All States extend immunity from prosecution to persons reporting child
abuse and neglect. Most States provide for penalties for failure to
report.
Because of the variations in State laws, programs should consult
these documents to ensure that their reporting practices are in
compliance. Since many State statutes require that staff report
instances of abuse to administrators, who are then required to make an
official report, programs concerned about this issue should establish
reporting protocols under which staff may bring incidents of suspected
child abuse to the attention of program administrators, who must then
shoulder the responsibility to make the mandated reports.
The Federal confidentiality regulations permit programs to comply
with State laws that require the reporting of child abuse and neglect.
This exception to the general rule prohibiting disclosure of any
information about a patient, however, applies only to initial reports of
child abuse or neglect. Unless the patient consents or the appropriate
court issues a special court order, programs may not respond to followup
requests for information, or even to subpoenas, even if the records are
sought for use in civil or criminal proceedings resulting from the
program's initial report.
Research about and evaluation of the efficacy of different methods of
detoxification are essential if advances in treatment are to be made.
But can detoxification programs share patient-identifying information
with researchers and program evaluators?
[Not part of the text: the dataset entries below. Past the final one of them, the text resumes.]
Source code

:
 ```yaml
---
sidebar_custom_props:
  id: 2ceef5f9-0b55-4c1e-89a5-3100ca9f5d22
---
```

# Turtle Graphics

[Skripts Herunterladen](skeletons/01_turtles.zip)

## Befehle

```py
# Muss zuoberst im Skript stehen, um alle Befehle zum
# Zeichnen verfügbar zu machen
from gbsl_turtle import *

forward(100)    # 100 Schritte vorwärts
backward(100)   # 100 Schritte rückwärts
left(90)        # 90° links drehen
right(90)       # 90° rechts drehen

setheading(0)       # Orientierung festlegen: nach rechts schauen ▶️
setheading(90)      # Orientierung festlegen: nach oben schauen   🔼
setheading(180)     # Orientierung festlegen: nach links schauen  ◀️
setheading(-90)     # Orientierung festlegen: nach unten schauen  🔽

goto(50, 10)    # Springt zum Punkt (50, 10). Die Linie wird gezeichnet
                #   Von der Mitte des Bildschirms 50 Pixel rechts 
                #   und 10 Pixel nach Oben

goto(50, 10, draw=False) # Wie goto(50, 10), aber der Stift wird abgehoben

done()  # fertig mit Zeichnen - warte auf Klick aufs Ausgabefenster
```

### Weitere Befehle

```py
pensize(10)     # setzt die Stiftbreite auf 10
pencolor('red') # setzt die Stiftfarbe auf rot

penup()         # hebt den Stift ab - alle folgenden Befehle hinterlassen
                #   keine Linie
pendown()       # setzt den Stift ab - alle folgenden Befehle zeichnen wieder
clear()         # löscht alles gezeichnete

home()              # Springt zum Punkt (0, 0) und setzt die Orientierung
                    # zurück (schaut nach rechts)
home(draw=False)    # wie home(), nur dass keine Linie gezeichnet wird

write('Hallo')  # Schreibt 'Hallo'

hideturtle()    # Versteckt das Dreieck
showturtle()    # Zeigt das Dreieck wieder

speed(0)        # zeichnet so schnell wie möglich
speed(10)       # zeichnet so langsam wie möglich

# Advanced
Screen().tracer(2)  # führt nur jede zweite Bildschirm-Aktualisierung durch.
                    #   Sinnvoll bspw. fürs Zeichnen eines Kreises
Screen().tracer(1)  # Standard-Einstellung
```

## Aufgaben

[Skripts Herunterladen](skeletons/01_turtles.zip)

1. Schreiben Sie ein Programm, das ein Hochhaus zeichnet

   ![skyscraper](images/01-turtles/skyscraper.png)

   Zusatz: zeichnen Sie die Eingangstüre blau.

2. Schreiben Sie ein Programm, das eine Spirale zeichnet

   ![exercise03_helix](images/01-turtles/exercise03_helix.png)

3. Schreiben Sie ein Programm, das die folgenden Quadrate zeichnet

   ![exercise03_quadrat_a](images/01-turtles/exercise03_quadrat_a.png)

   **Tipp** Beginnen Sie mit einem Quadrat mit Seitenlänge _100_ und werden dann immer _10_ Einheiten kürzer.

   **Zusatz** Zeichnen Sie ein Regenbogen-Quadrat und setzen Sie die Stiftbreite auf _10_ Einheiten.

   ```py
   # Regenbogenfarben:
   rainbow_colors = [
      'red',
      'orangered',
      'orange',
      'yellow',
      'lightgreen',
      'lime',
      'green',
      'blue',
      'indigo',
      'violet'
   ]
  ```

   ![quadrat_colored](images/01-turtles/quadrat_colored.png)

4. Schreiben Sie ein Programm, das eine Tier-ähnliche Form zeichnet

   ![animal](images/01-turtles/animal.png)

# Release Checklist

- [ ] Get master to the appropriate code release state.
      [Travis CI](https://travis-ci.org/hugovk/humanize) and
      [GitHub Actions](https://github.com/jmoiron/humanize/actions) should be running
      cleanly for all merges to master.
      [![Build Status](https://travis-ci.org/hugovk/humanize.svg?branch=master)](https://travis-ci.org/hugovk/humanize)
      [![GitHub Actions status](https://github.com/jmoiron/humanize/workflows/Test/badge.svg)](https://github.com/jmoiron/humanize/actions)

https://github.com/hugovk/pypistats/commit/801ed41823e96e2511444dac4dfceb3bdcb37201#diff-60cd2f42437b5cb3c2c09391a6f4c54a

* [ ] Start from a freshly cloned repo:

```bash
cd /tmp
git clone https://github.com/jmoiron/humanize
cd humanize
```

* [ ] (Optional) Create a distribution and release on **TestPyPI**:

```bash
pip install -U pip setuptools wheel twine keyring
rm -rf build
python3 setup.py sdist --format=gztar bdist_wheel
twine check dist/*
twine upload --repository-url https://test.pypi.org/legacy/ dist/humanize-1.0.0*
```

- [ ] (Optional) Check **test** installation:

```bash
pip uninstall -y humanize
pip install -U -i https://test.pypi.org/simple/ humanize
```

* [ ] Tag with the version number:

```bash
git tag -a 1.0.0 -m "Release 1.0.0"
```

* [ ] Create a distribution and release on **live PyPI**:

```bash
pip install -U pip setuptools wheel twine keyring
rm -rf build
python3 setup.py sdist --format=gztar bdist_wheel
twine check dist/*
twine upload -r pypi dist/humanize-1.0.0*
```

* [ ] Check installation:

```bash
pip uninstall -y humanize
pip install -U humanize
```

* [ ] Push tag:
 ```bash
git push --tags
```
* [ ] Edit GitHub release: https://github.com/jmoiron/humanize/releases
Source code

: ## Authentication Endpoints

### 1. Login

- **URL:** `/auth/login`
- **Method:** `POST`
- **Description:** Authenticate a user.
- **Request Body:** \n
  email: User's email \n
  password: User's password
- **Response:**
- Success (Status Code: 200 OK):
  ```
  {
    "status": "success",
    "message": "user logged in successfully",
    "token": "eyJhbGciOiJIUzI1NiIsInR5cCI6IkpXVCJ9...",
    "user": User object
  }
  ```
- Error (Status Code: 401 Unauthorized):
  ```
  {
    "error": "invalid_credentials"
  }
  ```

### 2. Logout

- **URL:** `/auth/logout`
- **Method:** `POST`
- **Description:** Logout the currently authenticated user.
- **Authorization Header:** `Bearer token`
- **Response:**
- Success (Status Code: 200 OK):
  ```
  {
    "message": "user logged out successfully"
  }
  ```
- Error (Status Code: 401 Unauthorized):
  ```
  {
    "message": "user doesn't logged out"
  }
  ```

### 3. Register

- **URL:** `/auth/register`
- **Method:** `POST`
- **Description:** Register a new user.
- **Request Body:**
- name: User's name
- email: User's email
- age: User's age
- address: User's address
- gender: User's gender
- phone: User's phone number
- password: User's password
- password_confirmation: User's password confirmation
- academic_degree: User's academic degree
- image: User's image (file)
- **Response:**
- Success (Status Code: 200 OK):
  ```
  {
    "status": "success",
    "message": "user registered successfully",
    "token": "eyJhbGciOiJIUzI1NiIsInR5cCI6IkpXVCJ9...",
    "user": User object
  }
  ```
The confidentiality
regulations do permit programs to disclose patient-identifying
information to researchers, auditors, and evaluators without patient
consent, providing certain safeguards are met (§§2.52, 2.53).
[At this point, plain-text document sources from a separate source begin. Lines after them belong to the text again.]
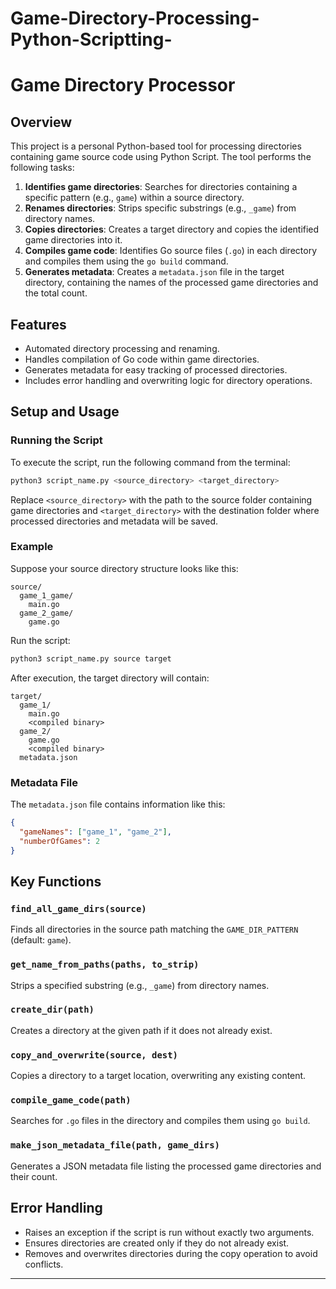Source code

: # Game-Directory-Processing-Python-Scriptting-
# Game Directory Processor

## Overview

This project is a personal Python-based tool for processing directories containing game source code using Python Script. The tool performs the following tasks:

1. **Identifies game directories**: Searches for directories containing a specific pattern (e.g., `game`) within a source directory.
2. **Renames directories**: Strips specific substrings (e.g., `_game`) from directory names.
3. **Copies directories**: Creates a target directory and copies the identified game directories into it.
4. **Compiles game code**: Identifies Go source files (`.go`) in each directory and compiles them using the `go build` command.
5. **Generates metadata**: Creates a `metadata.json` file in the target directory, containing the names of the processed game directories and the total count.

## Features

- Automated directory processing and renaming.
- Handles compilation of Go code within game directories.
- Generates metadata for easy tracking of processed directories.
- Includes error handling and overwriting logic for directory operations.

## Setup and Usage

### Running the Script
To execute the script, run the following command from the terminal:

```bash
python3 script_name.py <source_directory> <target_directory>
```

Replace `<source_directory>` with the path to the source folder containing game directories and `<target_directory>` with the destination folder where processed directories and metadata will be saved.

### Example

Suppose your source directory structure looks like this:

```
source/
  game_1_game/
    main.go
  game_2_game/
    game.go
```

Run the script:

```bash
python3 script_name.py source target
```

After execution, the target directory will contain:

```
target/
  game_1/
    main.go
    <compiled binary>
  game_2/
    game.go
    <compiled binary>
  metadata.json
```

### Metadata File
The `metadata.json` file contains information like this:

```json
{
  "gameNames": ["game_1", "game_2"],
  "numberOfGames": 2
}
```

## Key Functions

### `find_all_game_dirs(source)`
Finds all directories in the source path matching the `GAME_DIR_PATTERN` (default: `game`).

### `get_name_from_paths(paths, to_strip)`
Strips a specified substring (e.g., `_game`) from directory names.

### `create_dir(path)`
Creates a directory at the given path if it does not already exist.

### `copy_and_overwrite(source, dest)`
Copies a directory to a target location, overwriting any existing content.

### `compile_game_code(path)`
Searches for `.go` files in the directory and compiles them using `go build`.

### `make_json_metadata_file(path, game_dirs)`
Generates a JSON metadata file listing the processed game directories and their count.

## Error Handling

- Raises an exception if the script is run without exactly two arguments.
- Ensures directories are created only if they do not already exist.
- Removes and overwrites directories during the copy operation to avoid conflicts.

---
Detoxification programs may disclose patient-identifying information
to persons conducting "scientific research" if the program director
determines that the researcher (1) is qualified to conduct the research,
(2) has a protocol under which patient-identifying information will be
kept in accordance with the regulations' security provisions (see
§2.16, as described below), and (3) has provided a written
statement from a group of three or more independent individuals who have
reviewed the protocol and determined that it protects patients' rights.
Researchers are prohibited from identifying an individual patient in any
report or from otherwise disclosing any patient identities, except back
to the program. 18
Federal, State, and local government agencies that fund or are
authorized to regulate a program, private entities that fund or provide
third-party payments to a program, and peer review entities performing a
utilization or quality control review may review patient records on the
program premises in order to conduct an audit or evaluation. 19 Any person or entity that reviews
patient records to perform an audit or conduct an evaluation must agree
in writing that it will use the information only to carry out the audit
or evaluation and that it will redisclose patient information only (1)
back to the program, (2) in accordance with a court order to investigate
or prosecute the program (§2.66), or (3) to a Government agency
overseeing a Medicare or Medicaid audit or evaluation, §2.53(a),
(c), (d). Any other person or entity that is determined by the program
director to be qualified to conduct an audit or evaluation and that
agrees in writing to abide by the restrictions on redisclosure also may
review patient records.
Research that follows patients for any period of time after they
leave treatment presents a special challenge under the Federal
regulations. The detoxification program, researcher, or evaluator who
seeks to contact former patients to gain information about how they are
faring after leaving treatment must do so without disclosing to others
any information about their connection to the detoxification program.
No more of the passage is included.